The study population consisted of patients diagnosed with MIS-C who underwent ECG examinations at initial admission, 2 weeks later, 1 month later, and 3 months later. Patients with underlying cardiac disease, a history of arrhythmias, metabolic illnesses, chronic hepatic, renal, or neuromotor diseases, or those who had previously received chemotherapy were excluded from the study.
All hospitalized patients under suspicion were tested for the SARS-CoV-2 virus using nasopharyngeal swabs, polymerase chain reaction (PCR), and immunoglobulin G antibodies. The clinical diagnosis of MIS-C was based on the criteria established by the WHO and the Centers for disease control and prevention (CDC) of the United States (1, 3, 5). Included were patients with clinical symptoms of MIS-C, multiorgan (two or more) dysfunction, positive SARS-CoV-2 PCR and/or positive serology test results, and known exposure to COVID-19 (3). The results of research conducted to rule out other infectious etiologies were negative for alternative viral and bacterial diagnoses.

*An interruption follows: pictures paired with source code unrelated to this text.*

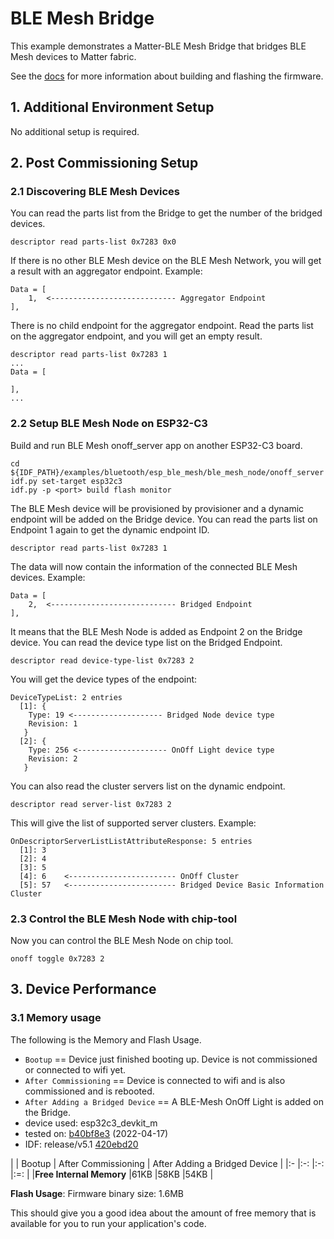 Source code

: # BLE Mesh Bridge

This example demonstrates a Matter-BLE Mesh Bridge that bridges BLE Mesh devices to Matter fabric.

See the [docs](https://docs.espressif.com/projects/esp-matter/en/latest/esp32/developing.html) for more information about building and flashing the firmware.

## 1. Additional Environment Setup

No additional setup is required.

## 2. Post Commissioning Setup

### 2.1 Discovering BLE Mesh Devices

You can read the parts list from the Bridge to get the number of the
bridged devices.

```
descriptor read parts-list 0x7283 0x0
```

If there is no other BLE Mesh device on the BLE Mesh Network, you will get
a result with an aggregator endpoint. Example:

```
Data = [
    1,  <---------------------------- Aggregator Endpoint
],
```

There is no child endpoint for the aggregator endpoint. Read the parts list
on the aggregator endpoint, and you will get an empty result.

```
descriptor read parts-list 0x7283 1
...
Data = [

],
...
```

### 2.2 Setup BLE Mesh Node on ESP32-C3

Build and run BLE Mesh onoff_server app on another ESP32-C3 board.

```
cd ${IDF_PATH}/examples/bluetooth/esp_ble_mesh/ble_mesh_node/onoff_server
idf.py set-target esp32c3
idf.py -p <port> build flash monitor
```

The BLE Mesh device will be provisioned by provisioner and a dynamic
endpoint will be added on the Bridge device. You can read the parts list
on Endpoint 1 again to get the dynamic endpoint ID.

```
descriptor read parts-list 0x7283 1
```

The data will now contain the information of the connected BLE Mesh devices.
Example:

```
Data = [
    2,  <---------------------------- Bridged Endpoint
],
```

It means that the BLE Mesh Node is added as Endpoint 2 on the Bridge
device. You can read the device type list on the Bridged Endpoint.

```
descriptor read device-type-list 0x7283 2
```

You will get the device types of the endpoint:

```
DeviceTypeList: 2 entries
  [1]: {
    Type: 19 <-------------------- Bridged Node device type
    Revision: 1
   }
  [2]: {
    Type: 256 <-------------------- OnOff Light device type
    Revision: 2
   }
```

You can also read the cluster servers list on the dynamic endpoint.

```
descriptor read server-list 0x7283 2
```

This will give the list of supported server clusters. Example:

```
OnDescriptorServerListListAttributeResponse: 5 entries
  [1]: 3
  [2]: 4
  [3]: 5
  [4]: 6    <------------------------ OnOff Cluster
  [5]: 57   <------------------------ Bridged Device Basic Information Cluster
```

### 2.3 Control the BLE Mesh Node with chip-tool

Now you can control the BLE Mesh Node on chip tool.

```
onoff toggle 0x7283 2
```

## 3. Device Performance

### 3.1 Memory usage

The following is the Memory and Flash Usage.

-   `Bootup` == Device just finished booting up. Device is not
    commissioned or connected to wifi yet.
-   `After Commissioning` == Device is connected to wifi and is also
    commissioned and is rebooted.
-   `After Adding a Bridged Device` == A BLE-Mesh OnOff Light is added
    on the Bridge.
-   device used: esp32c3_devkit_m
-   tested on:
    [b40bf8e3](https://github.com/espressif/esp-matter/commit/b40bf8e398161bcac515fd57eb13d14e031e3a91)
    (2022-04-17)
-   IDF: release/v5.1 [420ebd20](https://github.com/espressif/esp-idf/commit/420ebd208ae9eb71cb71ebd22742d1175f11addc)

|                         | Bootup | After Commissioning | After Adding a Bridged Device |
|:-                       |:-:     |:-:                  |:=:                            |
|**Free Internal Memory** |61KB    |58KB                 |54KB                           |

**Flash Usage**: Firmware binary size: 1.6MB

This should give you a good idea about the amount of free memory that is
available for you to run your application's code.
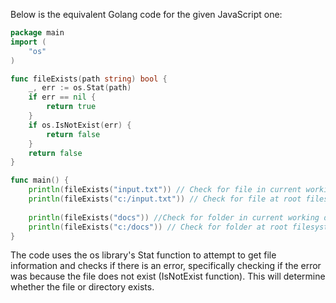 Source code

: Below is the equivalent Golang code for the given JavaScript one:

```go
package main
import (
	"os"
)

func fileExists(path string) bool {
	_, err := os.Stat(path)
	if err == nil {
		return true
	} 
	if os.IsNotExist(err) {
		return false
	}
	return false
}

func main() {
    println(fileExists("input.txt")) // Check for file in current working directory.
    println(fileExists("c:/input.txt")) // Check for file at root filesystem. 
  
    println(fileExists("docs")) //Check for folder in current working directory.
    println(fileExists("c:/docs")) // Check for folder at root filesystem. 
}
```
The code uses the os library's Stat function to attempt to get file information and checks if there is an error, specifically checking if the error was because the file does not exist (IsNotExist function). This will determine whether the file or directory exists.
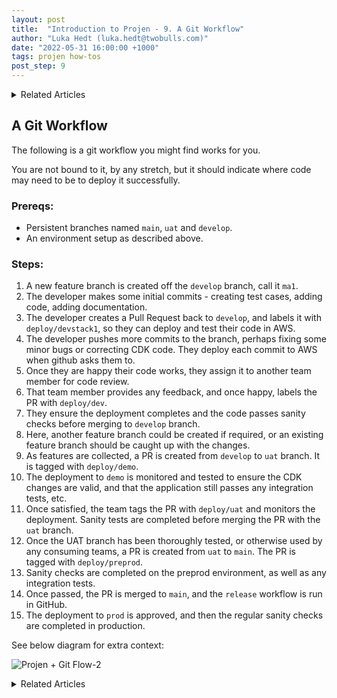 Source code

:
 ```yaml
---
layout: post
title:  "Introduction to Projen - 9. A Git Workflow"
author: "Luka Hedt (luka.hedt@twobulls.com)"
date: "2022-05-31 16:00:00 +1000"
tags: projen how-tos
post_step: 9
---
```


<details>
  <summary>Related Articles</summary>
  <ul>
  {% for projen_doc in site.projen %}
    <li><a href="{{ site.baseurl }}{{ projen_doc.url }}">{{ projen_doc.title }}</a></li>
  {% endfor %}
  </ul>
</details>


## A Git Workflow

The following is a git workflow you might find works for you.

You are not bound to it, by any stretch, but it should indicate where code may need to be to deploy it successfully.

### Prereqs:

- Persistent branches named `main`, `uat` and `develop`.
- An environment setup as described above.

### Steps:

1. A new feature branch is created off the `develop` branch, call it `ma1`.
2. The developer makes some initial commits - creating test cases, adding code, adding documentation.
3. The developer creates a Pull Request back to `develop`, and labels it with `deploy/devstack1`, so they can deploy and test their code in AWS.
4. The developer pushes more commits to the branch, perhaps fixing some minor bugs or correcting CDK code. They deploy each commit to AWS when github asks them to.
5. Once they are happy their code works, they assign it to another team member for code review.
6. That team member provides any feedback, and once happy, labels the PR with `deploy/dev`. 
7. They ensure the deployment completes and the code passes sanity checks before merging to `develop` branch. 
8. Here, another feature branch could be created if required, or an existing feature branch should be caught up with the changes.
9. As features are collected, a PR is created from `develop` to `uat` branch. It is tagged with `deploy/demo`.
10. The deployment to `demo` is monitored and tested to ensure the CDK changes are valid, and that the application still passes any integration tests, etc.
11. Once satisfied, the team tags the PR with `deploy/uat` and monitors the deployment. Sanity tests are completed before merging the PR with the `uat` branch.
12. Once the UAT branch has been thoroughly tested, or otherwise used by any consuming teams, a PR is created from `uat` to `main`. The PR is tagged with `deploy/preprod`.
13. Sanity checks are completed on the preprod environment, as well as any integration tests.
14. Once passed, the PR is merged to `main`, and the `release` workflow is run in GitHub.
15. The deployment to `prod` is approved, and then the regular sanity checks are completed in production.

See below diagram for extra context:

![Projen + Git Flow-2]({{site.baseurl}}/assets/images/projen/intro/ProjenGitFlow.png)

<details>
  <summary>Related Articles</summary>
  <ul>
  {% for projen_doc in site.projen %}
    <li><a href="{{ site.baseurl }}{{ projen_doc.url }}">{{ projen_doc.title }}</a></li>
  {% endfor %}
  </ul>
</details>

Routine blood tests, including blood cell counts, biochemical profiles, and systemic inflammation indicators such as C-reactive protein (CRP), erythrocyte sedimentation rate (ESR), procalcitonin, ferritin, D-dimer, fibrinogen, lactate dehydrogenase (LDH), and interleukin 6, were conducted three times: At the initial examination, during the first week, and in the first month for all patients diagnosed with MIS-C. Levels of troponin T (ng/L) and brain natriuretic peptide (BNP, ng/L) were tested upon admission and throughout the hospital stay. Patients with high levels of both troponin and BNP underwent re-evaluation during follow-up.
Electrocardiographic and echocardiographic evaluations were performed for all hospitalized patients suspected of having MIS-C. Data were recorded, and electrocardiography was conducted after the initial admission, then 2 weeks later, 1 month later, and 3 months later. The initial ECGs were performed before the start of treatment.

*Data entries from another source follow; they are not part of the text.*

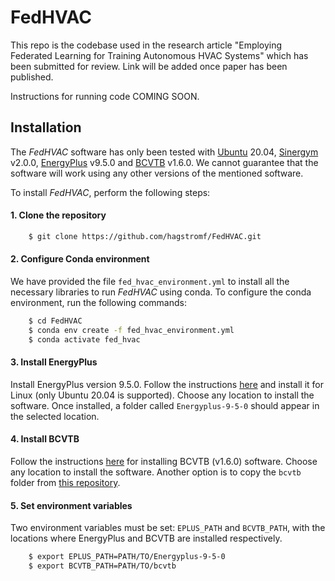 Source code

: # FedHVAC

This repo is the codebase used in the research article "Employing Federated Learning for Training Autonomous HVAC Systems" which has been submitted for review. 
Link will be added once paper has been published.

Instructions for running code COMING SOON.

## Installation

The *FedHVAC* software has only been tested with [Ubuntu](https://ubuntu.com/) 20.04, [Sinergym](https://github.com/ugr-sail/sinergym/tree/main) v2.0.0, 
[EnergyPlus](https://energyplus.net) v9.5.0 and [BCVTB](https://simulationresearch.lbl.gov/bcvtb/) v1.6.0. We cannot guarantee that
the software will work using any other versions of the mentioned software. 

To install *FedHVAC*, perform the following steps:

#### 1. Clone the repository

```sh
    $ git clone https://github.com/hagstromf/FedHVAC.git
```

#### 2. Configure Conda environment

We have provided the file `fed_hvac_environment.yml` to install all the necessary libraries to run *FedHVAC* using conda. 
To configure the conda environment, run the following commands:

```sh
    $ cd FedHVAC
    $ conda env create -f fed_hvac_environment.yml
    $ conda activate fed_hvac
```

#### 3. Install EnergyPlus

Install EnergyPlus version 9.5.0. Follow the instructions [here](https://energyplus.net/downloads) and
install it for Linux (only Ubuntu 20.04 is supported). Choose any location to install the software. 
Once installed, a folder called `Energyplus-9-5-0` should appear in the selected location.

#### 4. Install BCVTB 

Follow the instructions [here](https://simulationresearch.lbl.gov/bcvtb/Download) for
installing BCVTB (v1.6.0) software. Choose any location to install the software. 
Another option is to copy the `bcvtb` folder from [this repository](https://github.com/zhangzhizza/Gym-Eplus/tree/master/eplus_env/envs).

#### 5. Set environment variables

Two environment variables must be set: `EPLUS_PATH` and
`BCVTB_PATH`, with the locations where EnergyPlus and BCVTB are
installed respectively.

```sh
    $ export EPLUS_PATH=PATH/TO/Energyplus-9-5-0
    $ export BCVTB_PATH=PATH/TO/bcvtb
``` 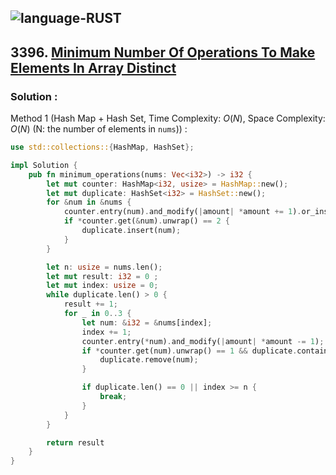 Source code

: ![language-RUST](https://img.shields.io/badge/RUST-8d4004?style=for-the-badge&logo=RUST)
---

## 3396. [Minimum Number Of Operations To Make Elements In Array Distinct](https://leetcode.com/problems/minimum-number-of-operations-to-make-elements-in-array-distinct)

### Solution :

Method 1 (Hash Map + Hash Set, Time Complexity: $O(N)$, Space Complexity: $O(N)$ (N: the number of elements in `nums`)) :
```rust
use std::collections::{HashMap, HashSet};

impl Solution {
    pub fn minimum_operations(nums: Vec<i32>) -> i32 {
        let mut counter: HashMap<i32, usize> = HashMap::new();
        let mut duplicate: HashSet<i32> = HashSet::new();
        for &num in &nums {
            counter.entry(num).and_modify(|amount| *amount += 1).or_insert(1);
            if *counter.get(&num).unwrap() == 2 {
                duplicate.insert(num);
            }
        }

        let n: usize = nums.len();
        let mut result: i32 = 0 ;
        let mut index: usize = 0;
        while duplicate.len() > 0 {
            result += 1;
            for _ in 0..3 {
                let num: &i32 = &nums[index];
                index += 1;
                counter.entry(*num).and_modify(|amount| *amount -= 1);
                if *counter.get(num).unwrap() == 1 && duplicate.contains(num) {
                    duplicate.remove(num);
                }

                if duplicate.len() == 0 || index >= n {
                    break;
                }
            }
        }

        return result
    }
}
```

All ECGs were recorded at a standard rate of 25 mm/sec and a gain setting of 10 mm/mV amplitude. The ECGs were then transferred to a personal computer and evaluated at 400% magnification using Adobe Photoshop software to minimize false measurements. In the standard 12-channel measurements, the presence of sinus rhythm, QT, JT, QTc, JTc (in lead II or V5), Tp-Te duration, Tp-Te/QT, Tp-Te/BazzetQTc, pathological Q wave presence, left anterior hemiblock (LAHB), left ventricular hypertrophy (LVH), and right ventricular hypertrophy (RVH) were recorded. Wide QRS duration appropriate for age, RSR' patterns in V1-3 as indications of right bundle branch block (RBBB), dominant S wave in V1, and broad monophasic R waves in lateral leads as left bundle branch block (LBBB) were noted. A wide bifid P wave and a P duration greater than 100 ms in lead II were used to define left atrial enlargement, and a P wave amplitude exceeding 2 mm in DII or V1 indicated right atrial enlargement.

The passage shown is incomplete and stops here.